### [ENTRIES PROVIDED]
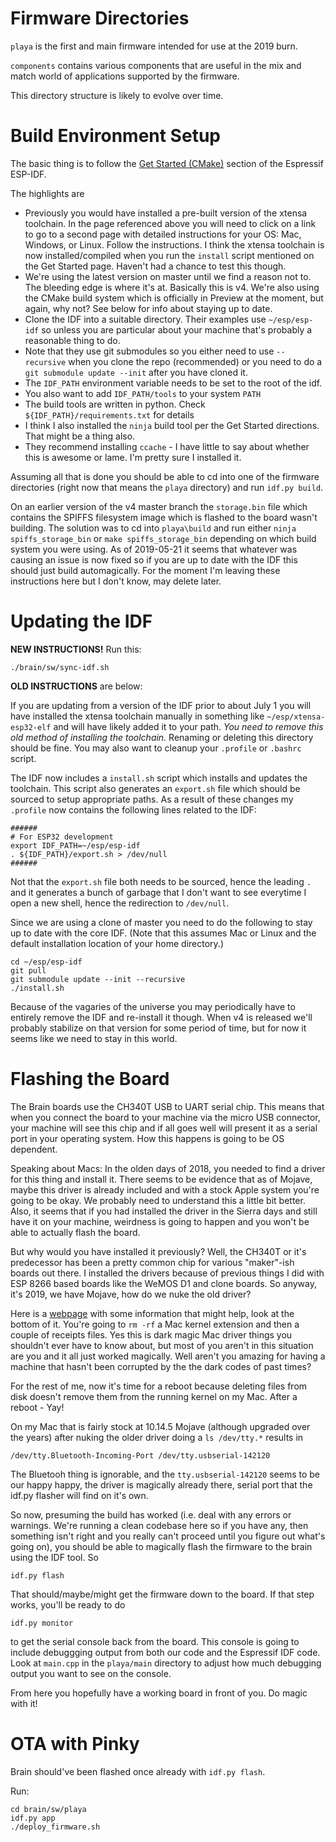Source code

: Firmware Directories
====================

`playa` is the first and main firmware intended for use at the 2019 burn.

`components` contains various components that are useful in the mix and match world of
applications supported by the firmware.

This directory structure is likely to evolve over time.

Build Environment Setup
=======================

The basic thing is to follow the [Get Started (CMake)](https://docs.espressif.com/projects/esp-idf/en/latest/get-started-cmake/index.html) section of the Espressif ESP-IDF.

The highlights are 
* Previously you would have installed a pre-built version of the xtensa toolchain. In the page referenced above you will need to click on a link to go to a second page with detailed instructions for your OS: Mac, Windows, or Linux. Follow the instructions. I think the xtensa toolchain is now installed/compiled when you run the `install` script mentioned on the Get Started page. Haven't had a chance to test this though.
* We're using the latest version on master until we find a reason not to. The bleeding edge is where it's at. Basically this is v4. We're also using the CMake build system which is officially in Preview at the moment, but again, why not? See below for info about staying up to date.
* Clone the IDF into a suitable directory. Their examples use `~/esp/esp-idf` so unless you are particular about your machine that's probably a reasonable thing to do.
* Note that they use git submodules so you either need to use `--recursive` when you clone the repo (recommended) or you need to do a `git submodule update --init` after you have cloned it.
* The `IDF_PATH` environment variable needs to be set to the root of the idf.
* You also want to add `IDF_PATH/tools` to your system `PATH`
* The build tools are written in python. Check `${IDF_PATH}/requirements.txt` for details
* I think I also installed the `ninja` build tool per the Get Started directions. That might be a thing also.
* They recommend installing `ccache` - I have little to say about whether this is awesome or lame. I'm pretty sure I installed it.

Assuming all that is done you should be able to cd into one of the firmware directories (right now that means the `playa` directory) and run `idf.py build`.

On an earlier version of the v4 master branch the `storage.bin` file which contains the SPIFFS filesystem image which is flashed to the board wasn't building. The solution was to cd into `playa\build` and run either `ninja spiffs_storage_bin` or `make spiffs_storage_bin` depending on which build system you were using. As of 2019-05-21 it seems that whatever was causing an issue is now fixed so if you are up to date with the IDF this should just build automagically. For the moment I'm leaving these instructions here but I don't know, may delete later.

Updating the IDF
================

**NEW INSTRUCTIONS!** Run this:

    ./brain/sw/sync-idf.sh

**OLD INSTRUCTIONS** are below:

If you are updating from a version of the IDF prior to about July 1 you will have installed the xtensa toolchain manually in something like `~/esp/xtensa-esp32-elf` and will have likely added it to your path. *You need to remove this old method of installing the toolchain.* Renaming or deleting this directory should be fine. You may also want to cleanup your `.profile` or `.bashrc` script.

The IDF now includes a `install.sh` script which installs and updates the toolchain. This script also generates an `export.sh` file which should be sourced to setup appropriate paths. As a result of these changes my `.profile` now contains the following lines related to the IDF:

    ######
    # For ESP32 development
    export IDF_PATH=~/esp/esp-idf
    . ${IDF_PATH}/export.sh > /dev/null
    ######

Not that the `export.sh` file both needs to be sourced, hence the leading `.` and it generates a bunch of garbage that I don't want to see everytime I open a new shell, hence the redirection to `/dev/null`.

Since we are using a clone of master you need to do the following to stay up to date with the core IDF. (Note that this assumes Mac or Linux and the default installation location of your home directory.)

    cd ~/esp/esp-idf
    git pull
    git submodule update --init --recursive
    ./install.sh

Because of the vagaries of the universe you may periodically have to entirely remove the IDF and re-install it though. When v4 is released we'll probably stabilize on that version for some period of time, but for now it seems like we need to stay in this world.

Flashing the Board
==================

The Brain boards use the CH340T USB to UART serial chip. This means that when you connect the board to your machine via the micro USB connector, your machine will see this chip and if all goes well will present it as a serial port in your operating system. How this happens is going to be OS dependent.

Speaking about Macs: In the olden days of 2018, you needed to find a driver for this thing and install it. There seems to be evidence that as of Mojave, maybe this driver is already included and with a stock Apple system you're going to be okay. We probably need to understand this a little bit better. Also, it seems that if you had installed the driver in the Sierra days and still have it on your machine, weirdness is going to happen and you won't be able to actually flash the board.

But why would you have installed it previously? Well, the CH340T or it's predecessor has been a pretty common chip for various "maker"-ish boards out there. I installed the drivers because of previous things I did with ESP 8266 based boards like the WeMOS D1 and clone boards. So anyway, it's 2019, we have Mojave, how do we nuke the old driver?

Here is a [webpage](https://sparks.gogo.co.nz/ch340.html) with some information that might help, look at the bottom of it. You're going to `rm -rf` a Mac kernel extension and then a couple of receipts files. Yes this is dark magic Mac driver things you shouldn't ever have to know about, but most of you aren't in this situation are you and it all just worked magically. Well aren't you amazing for having a machine that hasn't been corrupted by the the dark codes of past times?

For the rest of me, now it's time for a reboot because deleting files from disk doesn't remove them from the running kernel on my Mac. After a reboot - Yay! 

On my Mac that is fairly stock at 10.14.5 Mojave (although upgraded over the years) after nuking the older driver doing a `ls /dev/tty.*` results in

    /dev/tty.Bluetooth-Incoming-Port /dev/tty.usbserial-142120

The Bluetooh thing is ignorable, and the `tty.usbserial-142120` seems to be our happy happy, the driver is magically already there, serial port that the idf.py flasher will find on it's own.

So now, presuming the build has worked (i.e. deal with any errors or warnings. We're running a clean codebase here so if you have any, then something isn't right and you really can't proceed until you figure out what's going on), you should be able to magically flash the firmware to the brain using the IDF tool. So

    idf.py flash

That should/maybe/might get the firmware down to the board. If that step works, you'll be ready to do 

    idf.py monitor

to get the serial console back from the board. This console is going to include debuggging output from both our code and the Espressif IDF code. Look at `main.cpp` in the `playa/main` directory to adjust how much debugging output you want to see on the console.

From here you hopefully have a working board in front of you. Do magic with it!

OTA with Pinky
==============

Brain should've been flashed once already with `idf.py flash`.

Run:

    cd brain/sw/playa
    idf.py app
    ./deploy_firmware.sh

### [ASSIGNMENT]
Word for word, set down each record shown above, omitting the pictures.

### [WRITTEN RESPONSE]
Source code

: Firmware Directories
====================

`playa` is the first and main firmware intended for use at the 2019 burn.

`components` contains various components that are useful in the mix and match world of
applications supported by the firmware.

This directory structure is likely to evolve over time.

Build Environment Setup
=======================

The basic thing is to follow the [Get Started (CMake)](https://docs.espressif.com/projects/esp-idf/en/latest/get-started-cmake/index.html) section of the Espressif ESP-IDF.

The highlights are 
* Previously you would have installed a pre-built version of the xtensa toolchain. In the page referenced above you will need to click on a link to go to a second page with detailed instructions for your OS: Mac, Windows, or Linux. Follow the instructions. I think the xtensa toolchain is now installed/compiled when you run the `install` script mentioned on the Get Started page. Haven't had a chance to test this though.
* We're using the latest version on master until we find a reason not to. The bleeding edge is where it's at. Basically this is v4. We're also using the CMake build system which is officially in Preview at the moment, but again, why not? See below for info about staying up to date.
* Clone the IDF into a suitable directory. Their examples use `~/esp/esp-idf` so unless you are particular about your machine that's probably a reasonable thing to do.
* Note that they use git submodules so you either need to use `--recursive` when you clone the repo (recommended) or you need to do a `git submodule update --init` after you have cloned it.
* The `IDF_PATH` environment variable needs to be set to the root of the idf.
* You also want to add `IDF_PATH/tools` to your system `PATH`
* The build tools are written in python. Check `${IDF_PATH}/requirements.txt` for details
* I think I also installed the `ninja` build tool per the Get Started directions. That might be a thing also.
* They recommend installing `ccache` - I have little to say about whether this is awesome or lame. I'm pretty sure I installed it.

Assuming all that is done you should be able to cd into one of the firmware directories (right now that means the `playa` directory) and run `idf.py build`.

On an earlier version of the v4 master branch the `storage.bin` file which contains the SPIFFS filesystem image which is flashed to the board wasn't building. The solution was to cd into `playa\build` and run either `ninja spiffs_storage_bin` or `make spiffs_storage_bin` depending on which build system you were using. As of 2019-05-21 it seems that whatever was causing an issue is now fixed so if you are up to date with the IDF this should just build automagically. For the moment I'm leaving these instructions here but I don't know, may delete later.

Updating the IDF
================

**NEW INSTRUCTIONS!** Run this:

    ./brain/sw/sync-idf.sh

**OLD INSTRUCTIONS** are below:

If you are updating from a version of the IDF prior to about July 1 you will have installed the xtensa toolchain manually in something like `~/esp/xtensa-esp32-elf` and will have likely added it to your path. *You need to remove this old method of installing the toolchain.* Renaming or deleting this directory should be fine. You may also want to cleanup your `.profile` or `.bashrc` script.

The IDF now includes a `install.sh` script which installs and updates the toolchain. This script also generates an `export.sh` file which should be sourced to setup appropriate paths. As a result of these changes my `.profile` now contains the following lines related to the IDF:

    ######
    # For ESP32 development
    export IDF_PATH=~/esp/esp-idf
    . ${IDF_PATH}/export.sh > /dev/null
    ######

Not that the `export.sh` file both needs to be sourced, hence the leading `.` and it generates a bunch of garbage that I don't want to see everytime I open a new shell, hence the redirection to `/dev/null`.

Since we are using a clone of master you need to do the following to stay up to date with the core IDF. (Note that this assumes Mac or Linux and the default installation location of your home directory.)

    cd ~/esp/esp-idf
    git pull
    git submodule update --init --recursive
    ./install.sh

Because of the vagaries of the universe you may periodically have to entirely remove the IDF and re-install it though. When v4 is released we'll probably stabilize on that version for some period of time, but for now it seems like we need to stay in this world.

Flashing the Board
==================

The Brain boards use the CH340T USB to UART serial chip. This means that when you connect the board to your machine via the micro USB connector, your machine will see this chip and if all goes well will present it as a serial port in your operating system. How this happens is going to be OS dependent.

Speaking about Macs: In the olden days of 2018, you needed to find a driver for this thing and install it. There seems to be evidence that as of Mojave, maybe this driver is already included and with a stock Apple system you're going to be okay. We probably need to understand this a little bit better. Also, it seems that if you had installed the driver in the Sierra days and still have it on your machine, weirdness is going to happen and you won't be able to actually flash the board.

But why would you have installed it previously? Well, the CH340T or it's predecessor has been a pretty common chip for various "maker"-ish boards out there. I installed the drivers because of previous things I did with ESP 8266 based boards like the WeMOS D1 and clone boards. So anyway, it's 2019, we have Mojave, how do we nuke the old driver?

Here is a [webpage](https://sparks.gogo.co.nz/ch340.html) with some information that might help, look at the bottom of it. You're going to `rm -rf` a Mac kernel extension and then a couple of receipts files. Yes this is dark magic Mac driver things you shouldn't ever have to know about, but most of you aren't in this situation are you and it all just worked magically. Well aren't you amazing for having a machine that hasn't been corrupted by the the dark codes of past times?

For the rest of me, now it's time for a reboot because deleting files from disk doesn't remove them from the running kernel on my Mac. After a reboot - Yay! 

On my Mac that is fairly stock at 10.14.5 Mojave (although upgraded over the years) after nuking the older driver doing a `ls /dev/tty.*` results in

    /dev/tty.Bluetooth-Incoming-Port /dev/tty.usbserial-142120

The Bluetooh thing is ignorable, and the `tty.usbserial-142120` seems to be our happy happy, the driver is magically already there, serial port that the idf.py flasher will find on it's own.

So now, presuming the build has worked (i.e. deal with any errors or warnings. We're running a clean codebase here so if you have any, then something isn't right and you really can't proceed until you figure out what's going on), you should be able to magically flash the firmware to the brain using the IDF tool. So

    idf.py flash

That should/maybe/might get the firmware down to the board. If that step works, you'll be ready to do 

    idf.py monitor

to get the serial console back from the board. This console is going to include debuggging output from both our code and the Espressif IDF code. Look at `main.cpp` in the `playa/main` directory to adjust how much debugging output you want to see on the console.

From here you hopefully have a working board in front of you. Do magic with it!

OTA with Pinky
==============

Brain should've been flashed once already with `idf.py flash`.

Run:

    cd brain/sw/playa
    idf.py app
    ./deploy_firmware.sh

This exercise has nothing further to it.